A series of exercises on and off the peninsula encroaches upon North Korea’s “sphere of security,” according to an unsigned commentary published on the Korean Central News Agency website.

“We have already made it clear that all threats encroaching upon our sphere of security will become direct targets of the [Democratic People’s Republic of Korea] and be managed in a necessary way,” the KCNA commentary states, referring to the country by its formal name.

U.S. Forces Korea responded that military exercises by the U.S. and South Korea “ensure the readiness necessary to meet the expectations of those we lead and those we are sworn to protect,” according to email Friday from USFK spokesman David Kim.

“Our training events are transparent and focused on deterrence, defense, and the maintenance of peace and stability on the Korean Peninsula and across the region,” Kim said. “We maintain a strictly defensive posture, and our exercises are designed to prevent conflict, not provoke it.”

KCNA lists a series of “reckless military moves” this year, most recently an anti-submarine and counter special operations drill with South Korea.

The four-day Maritime Counter Special Operations Forces Exercise involved the guided missile destroyer USS Dewey, an MH-60R Seahawk helicopter, two U.S. AH-060E Apache helicopters and one U.S. P-8A Poseidon surveillance aircraft, according to a U.S. Navy news release Nov. 21. The exercise took place Nov. 17 to 21 in Pyeongtaek and offshore, according to the Navy.

“Our routine and long-planned defensive training exercises are essential to ensure we meet our mission: to defend the homelands and uphold our ironclad commitment to [South Korea],” Kim said.

The South Korea Joint Chiefs of Staff in a text message to Stars and Stripes on Friday said the nation’s military “conducted an annual defensive exercise for the stability on the Korean Peninsula and the region, and we will continue this effort.”

KCNA also referenced a U.S. Air Force consolidation this year of F-16 Fighting Falcons from Misawa Air Base, Japan, and Kunsan Air Base, South Korea, into two “super squadrons” at Osan Air Base, 48 miles south of the border between North and South.

The super squadron initiative is a yearlong “force-optimization test designed to see if a larger, consolidated squadron can generate more combat power and operate more efficiently,” according to an Air Force news release in August.

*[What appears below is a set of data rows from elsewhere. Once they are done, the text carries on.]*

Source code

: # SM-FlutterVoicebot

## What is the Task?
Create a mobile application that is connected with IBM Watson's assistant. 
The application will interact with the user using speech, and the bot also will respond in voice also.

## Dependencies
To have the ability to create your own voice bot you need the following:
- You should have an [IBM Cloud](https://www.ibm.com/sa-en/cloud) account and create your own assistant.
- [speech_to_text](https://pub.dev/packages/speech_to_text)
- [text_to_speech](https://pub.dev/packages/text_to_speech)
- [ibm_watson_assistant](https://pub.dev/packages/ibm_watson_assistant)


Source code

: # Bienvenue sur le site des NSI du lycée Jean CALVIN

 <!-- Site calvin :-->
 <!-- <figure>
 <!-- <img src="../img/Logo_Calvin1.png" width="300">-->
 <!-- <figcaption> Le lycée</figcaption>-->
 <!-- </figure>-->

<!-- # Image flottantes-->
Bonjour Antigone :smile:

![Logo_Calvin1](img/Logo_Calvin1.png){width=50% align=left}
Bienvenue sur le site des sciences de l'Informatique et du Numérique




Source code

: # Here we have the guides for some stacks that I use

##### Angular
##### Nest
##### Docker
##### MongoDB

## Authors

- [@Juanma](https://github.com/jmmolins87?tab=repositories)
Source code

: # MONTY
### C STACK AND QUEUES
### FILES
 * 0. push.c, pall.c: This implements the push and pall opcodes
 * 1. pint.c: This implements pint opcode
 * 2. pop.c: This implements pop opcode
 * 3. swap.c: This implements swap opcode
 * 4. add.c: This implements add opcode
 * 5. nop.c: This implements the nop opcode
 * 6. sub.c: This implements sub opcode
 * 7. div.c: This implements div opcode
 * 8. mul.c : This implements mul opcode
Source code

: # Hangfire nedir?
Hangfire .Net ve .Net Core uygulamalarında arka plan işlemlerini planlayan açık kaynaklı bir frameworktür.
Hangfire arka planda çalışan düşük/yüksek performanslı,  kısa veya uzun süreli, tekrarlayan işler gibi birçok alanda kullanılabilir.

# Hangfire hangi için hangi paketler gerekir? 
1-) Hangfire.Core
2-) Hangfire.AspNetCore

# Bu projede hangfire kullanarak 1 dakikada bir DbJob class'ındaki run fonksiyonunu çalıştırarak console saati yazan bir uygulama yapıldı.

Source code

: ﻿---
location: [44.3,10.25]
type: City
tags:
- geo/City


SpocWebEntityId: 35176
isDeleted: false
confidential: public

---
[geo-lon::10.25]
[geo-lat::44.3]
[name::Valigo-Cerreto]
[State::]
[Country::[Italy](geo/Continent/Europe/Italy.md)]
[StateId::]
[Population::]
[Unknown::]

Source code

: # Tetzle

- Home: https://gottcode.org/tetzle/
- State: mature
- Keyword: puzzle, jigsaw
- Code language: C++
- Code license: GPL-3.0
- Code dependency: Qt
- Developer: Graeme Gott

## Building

KCNA said the Air Force “is running amuck” by creating “two ‘super-powerful wings’ ” at Osan.

“It is an irrefutable fact that it is aimed at deterring the DPRK and regional countries by force and securing air superiority in contingency,” the commentary states.

The commentary also criticized the U.S. for military exercises and arms buildups in Japan and Guam “targeting independent sovereign states in the region.”

South Korea for the first time sent its own domestically designed and built submarine and other assets to Guam for a biennial Silent Shark exercise starting Nov. 18, according to the Korea JooAng Daily on Nov. 17.